● WHAT THE TASK REQUIRES:
Transcribe only the lines in the data below falling between the line with "orders of magnitude" and the line with "and it will", including those two lines, and leave out any picture.

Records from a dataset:
━━━━━━━━━━━━━━━━━━━━

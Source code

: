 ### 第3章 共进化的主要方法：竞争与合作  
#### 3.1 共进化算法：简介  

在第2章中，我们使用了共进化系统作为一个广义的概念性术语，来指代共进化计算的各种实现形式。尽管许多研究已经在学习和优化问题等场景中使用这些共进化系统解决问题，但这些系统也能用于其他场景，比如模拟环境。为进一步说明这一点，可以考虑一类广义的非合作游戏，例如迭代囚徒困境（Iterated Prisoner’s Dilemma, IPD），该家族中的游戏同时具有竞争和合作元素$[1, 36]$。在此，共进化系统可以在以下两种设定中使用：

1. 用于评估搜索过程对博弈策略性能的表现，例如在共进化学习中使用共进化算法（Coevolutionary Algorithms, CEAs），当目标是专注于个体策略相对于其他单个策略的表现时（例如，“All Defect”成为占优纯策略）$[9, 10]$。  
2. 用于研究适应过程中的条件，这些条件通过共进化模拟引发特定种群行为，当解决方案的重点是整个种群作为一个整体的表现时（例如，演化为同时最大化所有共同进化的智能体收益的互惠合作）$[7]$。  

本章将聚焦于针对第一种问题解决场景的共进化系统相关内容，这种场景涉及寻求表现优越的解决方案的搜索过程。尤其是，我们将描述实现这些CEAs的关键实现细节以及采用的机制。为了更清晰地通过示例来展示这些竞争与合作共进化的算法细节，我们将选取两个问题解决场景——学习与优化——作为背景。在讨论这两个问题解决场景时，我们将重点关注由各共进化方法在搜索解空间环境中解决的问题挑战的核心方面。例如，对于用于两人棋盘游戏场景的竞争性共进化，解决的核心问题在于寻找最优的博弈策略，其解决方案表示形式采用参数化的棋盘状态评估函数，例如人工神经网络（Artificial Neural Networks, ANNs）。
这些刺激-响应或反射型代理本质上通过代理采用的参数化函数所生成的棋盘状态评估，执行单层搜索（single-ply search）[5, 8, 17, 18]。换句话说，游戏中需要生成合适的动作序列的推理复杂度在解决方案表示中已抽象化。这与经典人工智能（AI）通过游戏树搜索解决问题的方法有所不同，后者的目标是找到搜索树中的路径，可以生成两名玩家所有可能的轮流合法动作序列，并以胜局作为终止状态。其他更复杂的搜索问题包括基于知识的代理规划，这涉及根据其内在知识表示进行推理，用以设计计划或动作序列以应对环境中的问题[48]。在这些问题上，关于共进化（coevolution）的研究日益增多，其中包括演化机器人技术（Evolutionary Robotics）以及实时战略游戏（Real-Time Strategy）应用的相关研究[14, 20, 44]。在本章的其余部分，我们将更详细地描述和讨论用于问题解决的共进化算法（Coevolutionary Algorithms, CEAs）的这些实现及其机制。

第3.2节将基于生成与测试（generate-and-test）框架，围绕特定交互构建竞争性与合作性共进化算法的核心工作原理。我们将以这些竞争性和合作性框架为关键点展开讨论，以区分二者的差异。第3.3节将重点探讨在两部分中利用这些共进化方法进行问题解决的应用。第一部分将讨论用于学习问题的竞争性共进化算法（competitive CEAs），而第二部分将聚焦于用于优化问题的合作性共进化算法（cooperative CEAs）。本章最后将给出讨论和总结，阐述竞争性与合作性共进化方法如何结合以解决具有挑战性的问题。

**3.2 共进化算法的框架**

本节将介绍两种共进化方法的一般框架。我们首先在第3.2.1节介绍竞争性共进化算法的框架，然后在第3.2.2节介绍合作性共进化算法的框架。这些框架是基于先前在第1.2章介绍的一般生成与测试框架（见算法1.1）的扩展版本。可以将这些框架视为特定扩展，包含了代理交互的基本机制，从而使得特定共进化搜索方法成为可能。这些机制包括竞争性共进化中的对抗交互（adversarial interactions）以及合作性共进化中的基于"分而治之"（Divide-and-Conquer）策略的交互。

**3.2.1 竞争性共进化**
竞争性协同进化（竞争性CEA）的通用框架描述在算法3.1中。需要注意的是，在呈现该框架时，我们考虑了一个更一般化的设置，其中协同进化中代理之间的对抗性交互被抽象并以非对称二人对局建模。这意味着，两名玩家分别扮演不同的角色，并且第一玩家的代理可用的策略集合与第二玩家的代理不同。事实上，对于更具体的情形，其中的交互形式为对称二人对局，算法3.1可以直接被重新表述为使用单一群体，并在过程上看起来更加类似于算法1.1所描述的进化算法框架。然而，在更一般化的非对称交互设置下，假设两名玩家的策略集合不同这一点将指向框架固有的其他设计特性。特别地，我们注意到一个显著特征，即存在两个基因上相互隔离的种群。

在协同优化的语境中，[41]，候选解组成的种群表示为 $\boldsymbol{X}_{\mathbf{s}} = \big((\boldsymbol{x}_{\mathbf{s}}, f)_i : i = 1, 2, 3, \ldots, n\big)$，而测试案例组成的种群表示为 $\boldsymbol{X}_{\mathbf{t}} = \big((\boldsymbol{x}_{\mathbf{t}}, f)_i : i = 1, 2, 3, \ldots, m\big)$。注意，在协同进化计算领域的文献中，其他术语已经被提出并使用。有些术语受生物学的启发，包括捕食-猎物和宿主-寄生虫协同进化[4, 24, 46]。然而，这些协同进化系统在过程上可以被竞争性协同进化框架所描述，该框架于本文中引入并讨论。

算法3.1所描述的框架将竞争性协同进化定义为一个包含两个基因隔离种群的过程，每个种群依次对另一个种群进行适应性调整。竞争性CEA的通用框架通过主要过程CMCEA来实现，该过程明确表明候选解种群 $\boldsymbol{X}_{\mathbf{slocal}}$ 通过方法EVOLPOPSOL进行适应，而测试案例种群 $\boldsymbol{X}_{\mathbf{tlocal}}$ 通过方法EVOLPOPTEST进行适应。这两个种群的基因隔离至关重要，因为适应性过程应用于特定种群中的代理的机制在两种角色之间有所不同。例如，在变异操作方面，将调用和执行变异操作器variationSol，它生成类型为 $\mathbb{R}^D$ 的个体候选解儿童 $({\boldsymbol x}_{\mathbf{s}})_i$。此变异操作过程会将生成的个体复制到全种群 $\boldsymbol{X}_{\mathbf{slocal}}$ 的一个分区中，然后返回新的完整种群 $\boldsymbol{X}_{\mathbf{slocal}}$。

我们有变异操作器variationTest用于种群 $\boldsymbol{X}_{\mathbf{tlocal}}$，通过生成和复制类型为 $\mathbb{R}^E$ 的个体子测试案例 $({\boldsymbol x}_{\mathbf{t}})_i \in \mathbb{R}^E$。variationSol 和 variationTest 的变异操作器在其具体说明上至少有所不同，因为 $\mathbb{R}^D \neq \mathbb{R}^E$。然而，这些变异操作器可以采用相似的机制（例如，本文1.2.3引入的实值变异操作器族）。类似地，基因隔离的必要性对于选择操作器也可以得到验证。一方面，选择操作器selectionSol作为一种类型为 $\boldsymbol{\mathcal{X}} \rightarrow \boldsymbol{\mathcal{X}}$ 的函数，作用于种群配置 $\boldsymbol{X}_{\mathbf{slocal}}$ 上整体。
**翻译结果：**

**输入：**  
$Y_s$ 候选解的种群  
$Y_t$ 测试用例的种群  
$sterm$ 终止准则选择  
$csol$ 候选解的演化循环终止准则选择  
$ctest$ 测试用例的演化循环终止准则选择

━━━━━━━━━━━━━━━━━━━━

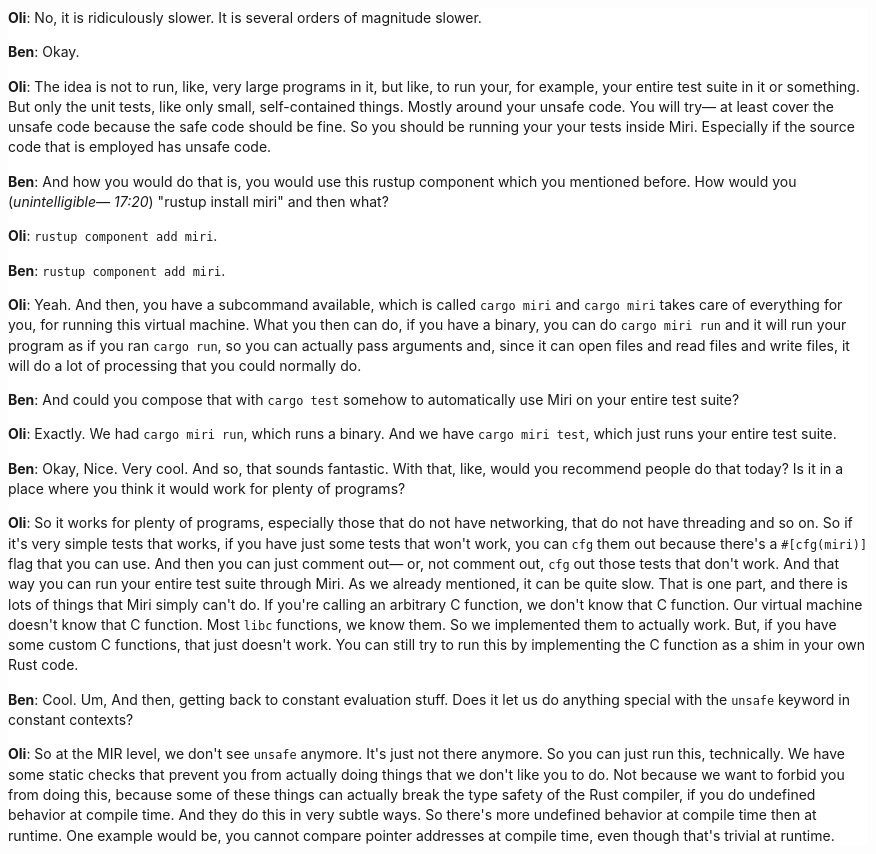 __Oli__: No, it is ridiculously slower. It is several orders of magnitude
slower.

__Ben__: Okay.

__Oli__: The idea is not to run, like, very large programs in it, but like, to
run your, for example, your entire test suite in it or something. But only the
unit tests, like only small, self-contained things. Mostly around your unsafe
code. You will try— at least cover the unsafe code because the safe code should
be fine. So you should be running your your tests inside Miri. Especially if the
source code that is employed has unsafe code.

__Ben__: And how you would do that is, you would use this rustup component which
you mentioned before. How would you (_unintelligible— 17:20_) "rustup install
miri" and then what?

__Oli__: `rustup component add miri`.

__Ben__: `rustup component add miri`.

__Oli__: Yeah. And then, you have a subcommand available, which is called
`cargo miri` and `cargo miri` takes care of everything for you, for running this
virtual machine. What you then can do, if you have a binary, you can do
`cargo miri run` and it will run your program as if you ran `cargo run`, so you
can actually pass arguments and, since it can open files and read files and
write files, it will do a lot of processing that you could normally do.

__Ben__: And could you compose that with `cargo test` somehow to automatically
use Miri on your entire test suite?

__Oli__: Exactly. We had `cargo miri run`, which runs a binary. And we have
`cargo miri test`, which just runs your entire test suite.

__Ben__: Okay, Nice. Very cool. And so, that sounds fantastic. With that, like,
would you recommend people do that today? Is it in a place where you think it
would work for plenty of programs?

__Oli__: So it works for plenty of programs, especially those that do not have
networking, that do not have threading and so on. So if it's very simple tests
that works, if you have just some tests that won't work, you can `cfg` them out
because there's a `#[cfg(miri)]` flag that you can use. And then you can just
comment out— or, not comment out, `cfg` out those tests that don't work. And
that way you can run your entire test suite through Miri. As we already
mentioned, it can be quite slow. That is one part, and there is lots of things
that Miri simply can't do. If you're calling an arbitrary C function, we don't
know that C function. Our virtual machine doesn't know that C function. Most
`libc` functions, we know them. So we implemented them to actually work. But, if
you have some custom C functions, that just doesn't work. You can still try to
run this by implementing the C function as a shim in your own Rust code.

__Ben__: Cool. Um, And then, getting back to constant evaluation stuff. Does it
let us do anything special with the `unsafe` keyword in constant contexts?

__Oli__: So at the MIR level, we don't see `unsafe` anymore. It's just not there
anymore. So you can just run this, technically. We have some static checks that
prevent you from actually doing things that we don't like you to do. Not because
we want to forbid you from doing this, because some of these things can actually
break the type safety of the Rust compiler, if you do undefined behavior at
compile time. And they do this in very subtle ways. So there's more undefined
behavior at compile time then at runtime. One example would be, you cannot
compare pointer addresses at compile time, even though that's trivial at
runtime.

━━━━━━━━━━━━━━━━━━━━

● RESULT FOR THIS EXERCISE:
 __Oli__: No, it is ridiculously slower. It is several orders of magnitude
slower.

__Ben__: Okay.

__Oli__: The idea is not to run, like, very large programs in it, but like, to
run your, for example, your entire test suite in it or something. But only the
unit tests, like only small, self-contained things. Mostly around your unsafe
code. You will try— at least cover the unsafe code because the safe code should
be fine. So you should be running your your tests inside Miri. Especially if the
source code that is employed has unsafe code.

__Ben__: And how you would do that is, you would use this rustup component which
you mentioned before. How would you (_unintelligible— 17:20_) "rustup install
miri" and then what?

__Oli__: `rustup component add miri`.

__Ben__: `rustup component add miri`.

__Oli__: Yeah. And then, you have a subcommand available, which is called
`cargo miri` and `cargo miri` takes care of everything for you, for running this
virtual machine. What you then can do, if you have a binary, you can do
`cargo miri run` and it will run your program as if you ran `cargo run`, so you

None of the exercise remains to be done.